曲がりなりにも何百年の記憶があるのだ。私の知識は、天才と呼ばれる者たちが一生で成し遂げるであろう何十倍もの量に膨らみ、そしてその知識、経験に比例するように私の生を受ける家柄は上がっていった。
お陰で暮らすには困らない。理由もなく鞭で打たれたり罵声を浴びせられることもない。
あの人と死に別れたときのように――戦争に巻き込まれて犬死にさせられるようなこともない。
けれど良くないことが一つある。
そう――家柄が良くなれば良くなるほど、世間は狭くなることだった。
私の転生した先には必ず彼もいる。そしてその彼はいつも私より上の身分で……私が貴族の上流階級になればなるほど、彼はさらに上流貴族として生を受けるのだ。
私の心は既に卑しく荒んでいる。
心は荒野のように荒れ果て、水は枯渇し、一滴の血も流れていない。
けれど、彼の不遇な死を見るのだけはもう嫌だった。嫌われても、罵られても、彼が他の女性を愛しても、私の心には響かない。
けれど死だけは駄目なのだ。彼の死だけは、何度繰り返しても耐えられないのだ。
だから私は焦っていた。丁度千年――。あの日彼と死に別れてから、丁度……きっかり。
何故、何の因果なのか。私はこんなことは望んでいない。今まで一度だって、このようなことは無かったのに……。
「アメリア、聞いているのか」
私はそのたしなめるような声に、ハッとして顔を上げた。私としたことが、あまりの内容に思考を飛ばしてしまったようだ。
私の目の前には、仕事机に両肘を付き、眉に深い皺を寄せて私を射るように見つめてくるお父様の姿。

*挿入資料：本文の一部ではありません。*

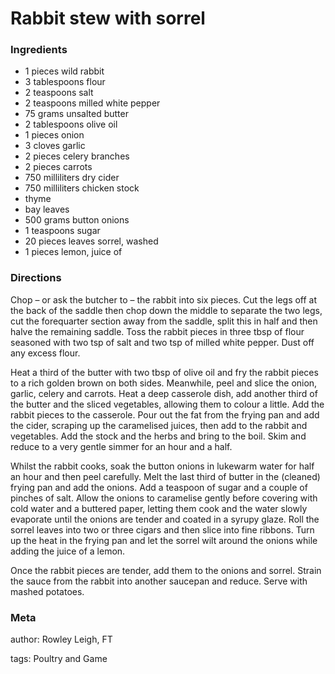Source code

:# Rabbit stew with sorrel

### Ingredients
 * 1 pieces wild rabbit
 * 3 tablespoons flour
 * 2 teaspoons salt
 * 2 teaspoons milled white pepper
 * 75 grams unsalted butter
 * 2 tablespoons olive oil
 * 1 pieces onion
 * 3 cloves garlic
 * 2 pieces celery branches
 * 2 pieces carrots
 * 750 milliliters dry cider
 * 750 milliliters chicken stock
 * thyme
 * bay leaves
 * 500 grams button onions
 * 1 teaspoons sugar
 * 20 pieces leaves sorrel, washed
 * 1 pieces lemon, juice of

### Directions

Chop – or ask the butcher to – the rabbit into six pieces. Cut the legs off at the back of the saddle then chop down the middle to separate the two legs, cut the forequarter section away from the saddle, split this in half and then halve the remaining saddle. Toss the rabbit pieces in three tbsp of flour seasoned with two tsp of salt and two tsp of milled white pepper. Dust off any excess flour.

Heat a third of the butter with two tbsp of olive oil and fry the rabbit pieces to a rich golden brown on both sides. Meanwhile, peel and slice the onion, garlic, celery and carrots. Heat a deep casserole dish, add another third of the butter and the sliced vegetables, allowing them to colour a little. Add the rabbit pieces to the casserole. Pour out the fat from the frying pan and add the cider, scraping up the caramelised juices, then add to the rabbit and vegetables. Add the stock and the herbs and bring to the boil. Skim and reduce to a very gentle simmer for an hour and a half.

Whilst the rabbit cooks, soak the button onions in lukewarm water for half an hour and then peel carefully. Melt the last third of butter in the (cleaned) frying pan and add the onions. Add a teaspoon of sugar and a couple of pinches of salt. Allow the onions to caramelise gently before covering with cold water and a buttered paper, letting them cook and the water slowly evaporate until the onions are tender and coated in a syrupy glaze. Roll the sorrel leaves into two or three cigars and then slice into fine ribbons. Turn up the heat in the frying pan and let the sorrel wilt around the onions while adding the juice of a lemon.

Once the rabbit pieces are tender, add them to the onions and sorrel. Strain the sauce from the rabbit into another saucepan and reduce. Serve with mashed potatoes.

### Meta
author: Rowley Leigh, FT

tags: Poultry and Game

「……お父様、そのお話、本当の本当に事実なのでございますか?」
私はなるべく平静を装って言葉を返す。本当は今にも叫び出したい気持ちだが、この私アメリアがそのようなことをするはずがない。
私は震える右手を左手で抑えるようにして、お父様の様子を伺う。お父様は肘をついた両手に額を付けて、ううむと難しい声で呟いた。
「事実だ……。私とて信じられん。まさかお前に縁談などと……しかも相手はウィンチェスター侯爵のご嫡男、ファルマス伯爵。アメリアお前……ファルマス伯と親しい間柄だったのか……?」
「まさか。私が殿方と親しくなるなど断じてあり得ませんわ。それはお父様が一番良く知っていらっしゃる筈」
今回の人生で私が生を受けたのはこのサウスウェル伯爵家だった。
このエターニア王国で伯爵の爵位が授けられている家は二百ほど。その上の侯爵の爵位を持つ家は三十ほどだから、如何に侯爵の身分が高いのかがわかるだろう。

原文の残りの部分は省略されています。